A Margarita made with Persian limes and Nori seaweed has been added to the range of bottled cocktails from drink specialists World of Zing and Fluid Movement.
It is made with a blend of Ocho blanco and reposado tequilas and agave syrup which is mixed with a dried Persian lime macerate to provide musky and lively sherbet-like citrus notes. A short infusion of Japanese Nori seaweed adds a touch of sea-saltiness for a literally mouth-watering sensation.
Before being bottled, the cocktail is rested for around seven days to ensure the ingredients have perfectly married.
It joins a range of Aged & Batched bottled cocktails made with innovative recipes for both the on- and off-trade, all crafted in small batches by World of Zing in east London using high-quality spirits.
They have been developed with leading bar and drinks consultancy Fluid Movement, headed by bartenders Tom Aske and Tristan Stephenson.
The other three in the range are: Bordeaux Wine Cask Aged Negroni with Serenity Bitters & Tanqueray Gin; Steel Aged Manhattan with Anaesthetic Brandy, Euphoric Bitters and Bulleit Rye Whisky; and Blackberry & Tamarind Spiced Rum Punch with Honey, Chamomile and Pink Pigeon Rum.
They can be provided to the on-trade by World of Zing in 15-litre casks or 500ml bottles. The team is also creating bespoke cocktails for individual venues.
World of Zing founder Pritesh Mody said: “With batched cocktails now found in some of the world’s leading bars, the stigma against this style of serve has largely disappeared.
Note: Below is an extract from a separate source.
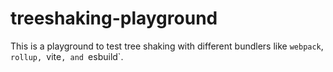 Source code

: # treeshaking-playground

This is a playground to test tree shaking with different bundlers like `webpack`, `rollup, `vite`, and `esbuild`.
We have partnered with Fluid Movement due to their international recognition for their understanding of ageing and batching cocktails.”
Tom at Fluid Movement added: “World of Zing’s understanding and access to innovative ingredients and an extensive distribution network combined with our long-standing cocktail background makes this the first programme to provide venues with world-class cocktails of exceptional provenance and a highly competitive profit opportunity.“
The Margarita is recommended for serving with one of World of Zing’s Flavoured Salts along the rim of the glass. There are 10 flavours, all made with a base of high-quality La Baleine Sea Salt, including floral Rose, tangy Mexican Cactus, lively Coconut & Lime, and Applewood Smoked with rich smoky aromas.
World of Zing operates from its 5,000 sq ft innovation hub in Mile End, which includes a dedicated molecular mixology lab and a cocktail ageing room.
The business has its own on-trade distribution infrastructure in place, with 20 vehicles already servicing restaurants and bars in the south-east on a daily basis.